PRPS: Binary classification with PRPS, PRPS-ST and more

Documented in PRPStesting

#' PRPS testing
#' @description This is the function to calculate PRPS (Probability ratio based classification predication score)
#'  scores for a testing data set with a given PRPS training object.The selected features with their weights, 
#'  and two classes' PRPS score distribution parametes are extracted from the given PRPS training object.
#' @details  This is the function to calculate PRPS scores and make classification and Empirical Bayesian 
#'  probabilities for a testing new data set. However, this new data set should be comparable to 
#'  the training data set as much as possible. Within PRPStraining and within this current PRPStesting functions, 
#'  standardization step is included as an option to minimize the difference between training and testing data sets, 
#'  but this step is only done to make distributions of each selected features comparable. 
#'  Be aware that this feature-wise standardization cannot make the sample-wise distributions comparable. 
#'  For example, the training data set must have two classification groups, however, the proportion of one group sample
#'  might be much less than the other group in the testing data set compared to the training data set, or even worse, 
#'  the testing data set might only contain one classification group only. This is the common problem for classification 
#'  and feature-wise standardization cannot solve the problem. 
#'  In order to solve the problem, we should make data comparable as much as possbile before classification step. 
#'  For example, use the same pre-processing settings and make suitable batch effect correction. 
#'  For classification with PRPS approach, we also suggest to combine traing and testing data together as "newdat" 
#'  for this PRPStesting function, to avoid forcing two groups' classification while there is actual only one group
#'  in the testing group.
#'  However, if we know that the testing and training data sets are not comparable, we should set isCompToTrain as
#'  FALSE and choose an approoriate group1ratioPrior as a prior for PRPS score calculation. 
#'  PRPS calculation is based on Ennishi 2018. The fomula is 
#'  \eqn{PRPS(X_i) = \sum (|a_j| log10(P1(x_ij)/P0(x_ij)))}
#'  Here, a_j represents the jth selected feature weights, and x_ij is the corresponding feature value for the ith sample, 
#'  P1 and P0 are the probabilities that the ith sample belongs to two different groups.
#'  The therotic cutoff is 0 to make classification calls based on PRPS score, alternatively, we can use Bayes approach to make calls.
#'  When we calculate a Empirical Bayes' probability, the 1st group in the input mean and sd vectors is treated as
#'  the test group.
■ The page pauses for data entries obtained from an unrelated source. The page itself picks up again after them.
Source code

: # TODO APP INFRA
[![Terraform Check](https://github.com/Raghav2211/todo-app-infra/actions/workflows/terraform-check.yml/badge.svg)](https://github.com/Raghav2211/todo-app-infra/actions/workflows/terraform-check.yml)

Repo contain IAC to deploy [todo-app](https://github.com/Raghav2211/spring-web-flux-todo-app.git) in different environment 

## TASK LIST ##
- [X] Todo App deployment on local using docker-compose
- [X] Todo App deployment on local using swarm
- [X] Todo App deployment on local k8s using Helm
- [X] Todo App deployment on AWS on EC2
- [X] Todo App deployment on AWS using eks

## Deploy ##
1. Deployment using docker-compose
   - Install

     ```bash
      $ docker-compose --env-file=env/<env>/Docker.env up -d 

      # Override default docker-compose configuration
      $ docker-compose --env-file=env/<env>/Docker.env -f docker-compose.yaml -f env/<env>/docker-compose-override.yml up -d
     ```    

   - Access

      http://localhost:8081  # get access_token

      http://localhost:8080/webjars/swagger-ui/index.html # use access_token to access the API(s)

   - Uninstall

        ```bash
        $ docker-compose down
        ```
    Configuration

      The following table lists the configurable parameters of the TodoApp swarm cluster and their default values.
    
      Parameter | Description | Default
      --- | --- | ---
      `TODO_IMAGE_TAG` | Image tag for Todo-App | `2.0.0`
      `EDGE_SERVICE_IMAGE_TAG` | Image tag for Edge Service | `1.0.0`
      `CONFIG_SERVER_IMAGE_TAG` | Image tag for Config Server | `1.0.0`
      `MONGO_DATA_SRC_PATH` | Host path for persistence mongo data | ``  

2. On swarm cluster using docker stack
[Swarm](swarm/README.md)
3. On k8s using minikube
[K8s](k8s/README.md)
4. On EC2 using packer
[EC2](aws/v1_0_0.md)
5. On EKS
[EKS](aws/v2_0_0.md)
When calculate the probabilities, we first calcualte probability that a sample belongs to either group, 
#'  and then use the following formula to get Empirical Bayes' probability:
#' \eqn{prob(x) = d_test(x)/(d_test(x) + d_ref(x))}
#' Here prob(x) is the Empirical Bayes' probability of a given sample, d_test(x) is the density value
#'  that a given sample belongs to the test group, d_ref(x) is the density value that a given sample belongs
#'   to the reference group.
#'  Notice that the test and reference group is just the relative grouping, in fact, for this step, 
#'  we often need to calculate Empirical Bayes' probabilities for a given sample from two different standing points.
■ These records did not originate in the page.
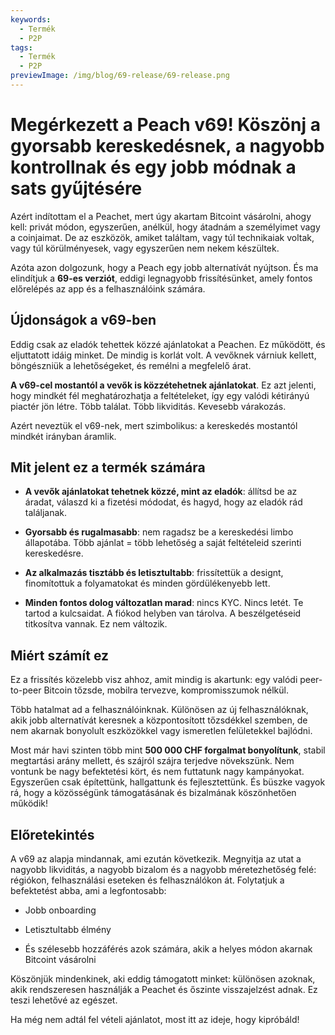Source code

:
 ```yaml
---
keywords:
  - Termék
  - P2P
tags:
  - Termék
  - P2P
previewImage: /img/blog/69-release/69-release.png
---
```


# Megérkezett a Peach v69! Köszönj a gyorsabb kereskedésnek, a nagyobb kontrollnak és egy jobb módnak a sats gyűjtésére

Azért indítottam el a Peachet, mert úgy akartam Bitcoint vásárolni, ahogy kell: privát módon, egyszerűen, anélkül, hogy átadnám a személyimet vagy a coinjaimat. De az eszközök, amiket találtam, vagy túl technikaiak voltak, vagy túl körülményesek, vagy egyszerűen nem nekem készültek.

Azóta azon dolgozunk, hogy a Peach egy jobb alternatívát nyújtson. És ma elindítjuk a **69-es verziót**, eddigi legnagyobb frissítésünket, amely fontos előrelépés az app és a felhasználóink számára.

## Újdonságok a v69-ben

Eddig csak az eladók tehettek közzé ajánlatokat a Peachen. Ez működött, és eljuttatott idáig minket. De mindig is korlát volt. A vevőknek várniuk kellett, böngészniük a lehetőségeket, és remélni a megfelelő árat.

**A v69-cel mostantól a vevők is közzétehetnek ajánlatokat**. Ez azt jelenti, hogy mindkét fél meghatározhatja a feltételeket, így egy valódi kétirányú piactér jön létre. Több találat. Több likviditás. Kevesebb várakozás.

Azért neveztük el v69-nek, mert szimbolikus: a kereskedés mostantól mindkét irányban áramlik.

## Mit jelent ez a termék számára

- **A vevők ajánlatokat tehetnek közzé, mint az eladók**: állítsd be az áradat, válaszd ki a fizetési módodat, és hagyd, hogy az eladók rád találjanak.

- **Gyorsabb és rugalmasabb**: nem ragadsz be a kereskedési limbo állapotába. Több ajánlat = több lehetőség a saját feltételeid szerinti kereskedésre.

- **Az alkalmazás tisztább és letisztultabb**: frissítettük a designt, finomítottuk a folyamatokat és minden gördülékenyebb lett.

- **Minden fontos dolog változatlan marad**: nincs KYC. Nincs letét. Te tartod a kulcsaidat. A fiókod helyben van tárolva. A beszélgetéseid titkosítva vannak. Ez nem változik.

## Miért számít ez

Ez a frissítés közelebb visz ahhoz, amit mindig is akartunk: egy valódi peer-to-peer Bitcoin tőzsde, mobilra tervezve, kompromisszumok nélkül.

Több hatalmat ad a felhasználóinknak. Különösen az új felhasználóknak, akik jobb alternatívát keresnek a központosított tőzsdékkel szemben, de nem akarnak bonyolult eszközökkel vagy ismeretlen felületekkel bajlódni.

Most már havi szinten több mint **500 000 CHF forgalmat bonyolítunk**, stabil megtartási arány mellett, és szájról szájra terjedve növekszünk. Nem vontunk be nagy befektetési kört, és nem futtatunk nagy kampányokat. Egyszerűen csak építettünk, hallgattunk és fejlesztettünk. És büszke vagyok rá, hogy a közösségünk támogatásának és bizalmának köszönhetően működik!

## Előretekintés

A v69 az alapja mindannak, ami ezután következik. Megnyitja az utat a nagyobb likviditás, a nagyobb bizalom és a nagyobb méretezhetőség felé: régiókon, felhasználási eseteken és felhasználókon át. Folytatjuk a befektetést abba, ami a legfontosabb:

- Jobb onboarding

- Letisztultabb élmény

- És szélesebb hozzáférés azok számára, akik a helyes módon akarnak Bitcoint vásárolni

Köszönjük mindenkinek, aki eddig támogatott minket: különösen azoknak, akik rendszeresen használják a Peachet és őszinte visszajelzést adnak. Ez teszi lehetővé az egészet.

Ha még nem adtál fel vételi ajánlatot, most itt az ideje, hogy kipróbáld!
#' @param PRPStrainObj a PRPS training object, which is the output from function PRPStraining
#' @param newdat a new data matrix or data frame, which is comparable to training data set, 
#'  with columns for samples and rows for features
#' @param standardization a logic variable to indicate if standardization is needed before classification 
#'  score calculation
#' @param classProbCut a numeric variable within (0,1), which is a cutoff of Empirical Bayesian probability, 
#'  often used values are 0.8 and 0.9, default value is 0.9. Only one value is used for both groups, 
#'  the samples that are not included in either group will be assigned as UNCLASS
#' @param imputeNA a logic variable to indicate if NA imputation is needed, if it is TRUE, NA imputation is 
#'  processed before any other steps, the default is FALSE
#' @param byrow a logic variable to indicate direction for imputation, default is TRUE, 
#'  which will use the row data for imputation
#' @param imputeValue a character variable to indicate which value to be used to replace NA, default is "median", 
#'  the median value of the chose direction with "byrow" data to be used
#' @return  A data frame with PRPS scores, Empirical Bayesian probabilites for two groups and classification, and classification based on 0 natural cutoff on PRPS scores. 
#' @keywords PRPS
#' @author Aixiang Jiang
#' @references
#'  Ennishi D, Jiang A, Boyle M, Collinge B, Grande BM, Ben-Neriah S, Rushton C, Tang J, Thomas N, Slack GW, Farinha P, 
#'  Takata K, Miyata-Takata T, Craig J, Mottok A, Meissner B, Saberi S, Bashashati A, Villa D, Savage KJ, Sehn LH, Kridel R,
#'  Mungall AJ, Marra MA, Shah SP, Steidl C, Connors JM, Gascoyne RD, Morin RD, Scott DW. 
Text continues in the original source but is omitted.